▶ **BRIEF**
Where does the string "我喜欢的" occur in the entries below? Copy every line where it does.

▶ **TASK INPUTS**

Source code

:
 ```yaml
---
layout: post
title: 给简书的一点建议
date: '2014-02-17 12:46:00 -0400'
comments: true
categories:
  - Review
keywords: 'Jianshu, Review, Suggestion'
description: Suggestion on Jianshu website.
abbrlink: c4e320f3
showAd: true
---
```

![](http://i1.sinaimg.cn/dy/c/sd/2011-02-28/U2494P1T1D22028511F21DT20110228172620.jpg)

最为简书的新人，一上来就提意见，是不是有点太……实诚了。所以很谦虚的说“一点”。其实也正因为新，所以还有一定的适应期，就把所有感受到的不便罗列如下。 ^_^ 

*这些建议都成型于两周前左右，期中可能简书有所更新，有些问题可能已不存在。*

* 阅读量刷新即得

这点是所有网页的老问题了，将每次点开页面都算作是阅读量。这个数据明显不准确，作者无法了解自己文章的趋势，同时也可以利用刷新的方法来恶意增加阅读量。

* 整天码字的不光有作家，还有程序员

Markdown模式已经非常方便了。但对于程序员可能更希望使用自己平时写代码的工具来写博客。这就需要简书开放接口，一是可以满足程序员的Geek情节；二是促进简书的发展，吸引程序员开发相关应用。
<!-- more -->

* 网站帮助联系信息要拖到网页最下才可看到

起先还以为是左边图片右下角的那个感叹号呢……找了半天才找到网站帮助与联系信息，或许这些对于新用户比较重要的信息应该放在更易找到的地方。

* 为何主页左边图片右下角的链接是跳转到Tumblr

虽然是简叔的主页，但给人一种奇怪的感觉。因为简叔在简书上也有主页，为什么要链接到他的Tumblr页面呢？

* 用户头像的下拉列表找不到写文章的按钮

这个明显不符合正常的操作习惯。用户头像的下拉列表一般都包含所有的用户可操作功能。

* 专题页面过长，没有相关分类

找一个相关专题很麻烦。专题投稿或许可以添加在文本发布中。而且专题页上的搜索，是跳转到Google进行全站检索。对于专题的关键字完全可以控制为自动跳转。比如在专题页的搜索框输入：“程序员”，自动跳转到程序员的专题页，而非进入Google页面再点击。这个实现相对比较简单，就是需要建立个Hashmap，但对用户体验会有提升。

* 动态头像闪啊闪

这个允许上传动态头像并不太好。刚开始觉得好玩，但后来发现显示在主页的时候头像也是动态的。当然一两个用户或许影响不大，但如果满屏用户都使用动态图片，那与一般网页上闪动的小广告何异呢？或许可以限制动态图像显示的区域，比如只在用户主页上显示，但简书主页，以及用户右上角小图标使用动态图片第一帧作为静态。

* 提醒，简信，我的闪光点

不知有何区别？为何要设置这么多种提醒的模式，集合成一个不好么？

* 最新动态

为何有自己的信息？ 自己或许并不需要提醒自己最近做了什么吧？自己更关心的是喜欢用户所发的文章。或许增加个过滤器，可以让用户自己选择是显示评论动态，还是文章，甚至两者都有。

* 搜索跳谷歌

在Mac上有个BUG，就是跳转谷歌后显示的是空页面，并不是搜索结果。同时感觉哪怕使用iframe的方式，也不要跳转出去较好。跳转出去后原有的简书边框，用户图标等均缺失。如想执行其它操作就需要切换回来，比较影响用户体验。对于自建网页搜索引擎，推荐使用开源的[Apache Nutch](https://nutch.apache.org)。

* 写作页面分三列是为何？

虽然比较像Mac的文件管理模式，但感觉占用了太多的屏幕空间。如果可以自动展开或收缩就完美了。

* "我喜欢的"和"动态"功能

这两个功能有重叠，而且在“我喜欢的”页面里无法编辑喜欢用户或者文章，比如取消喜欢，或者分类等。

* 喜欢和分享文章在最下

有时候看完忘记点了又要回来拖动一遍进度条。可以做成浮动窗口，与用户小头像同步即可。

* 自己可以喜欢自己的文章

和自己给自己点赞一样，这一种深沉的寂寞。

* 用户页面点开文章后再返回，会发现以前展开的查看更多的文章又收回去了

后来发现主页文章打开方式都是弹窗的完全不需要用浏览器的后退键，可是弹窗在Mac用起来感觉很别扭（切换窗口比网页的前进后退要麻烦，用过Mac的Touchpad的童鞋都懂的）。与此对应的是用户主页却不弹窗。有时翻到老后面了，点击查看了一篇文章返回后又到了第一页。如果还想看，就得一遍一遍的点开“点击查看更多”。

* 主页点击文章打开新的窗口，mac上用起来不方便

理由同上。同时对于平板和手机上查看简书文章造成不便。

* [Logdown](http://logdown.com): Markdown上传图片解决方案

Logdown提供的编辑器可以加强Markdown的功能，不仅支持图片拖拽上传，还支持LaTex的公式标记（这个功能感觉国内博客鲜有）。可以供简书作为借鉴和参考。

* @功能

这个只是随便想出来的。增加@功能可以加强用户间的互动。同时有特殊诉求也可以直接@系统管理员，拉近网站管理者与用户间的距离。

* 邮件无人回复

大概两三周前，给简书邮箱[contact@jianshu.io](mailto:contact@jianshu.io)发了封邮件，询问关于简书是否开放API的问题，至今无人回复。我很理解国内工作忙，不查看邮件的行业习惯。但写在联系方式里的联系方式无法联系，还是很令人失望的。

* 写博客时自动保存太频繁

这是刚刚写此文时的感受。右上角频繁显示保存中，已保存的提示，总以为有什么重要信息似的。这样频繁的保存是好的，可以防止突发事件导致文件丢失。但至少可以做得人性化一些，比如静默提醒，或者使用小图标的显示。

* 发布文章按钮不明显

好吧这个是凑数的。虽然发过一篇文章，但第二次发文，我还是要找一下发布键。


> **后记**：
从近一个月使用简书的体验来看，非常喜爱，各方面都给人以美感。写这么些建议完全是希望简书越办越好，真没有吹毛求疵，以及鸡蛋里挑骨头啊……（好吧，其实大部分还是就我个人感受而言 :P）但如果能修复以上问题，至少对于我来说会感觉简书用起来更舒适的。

▶ **SOLUTION TO THIS TASK**
* "我喜欢的"和"动态"功能
这两个功能有重叠，而且在“我喜欢的”页面里无法编辑喜欢用户或者文章，比如取消喜欢，或者分类等。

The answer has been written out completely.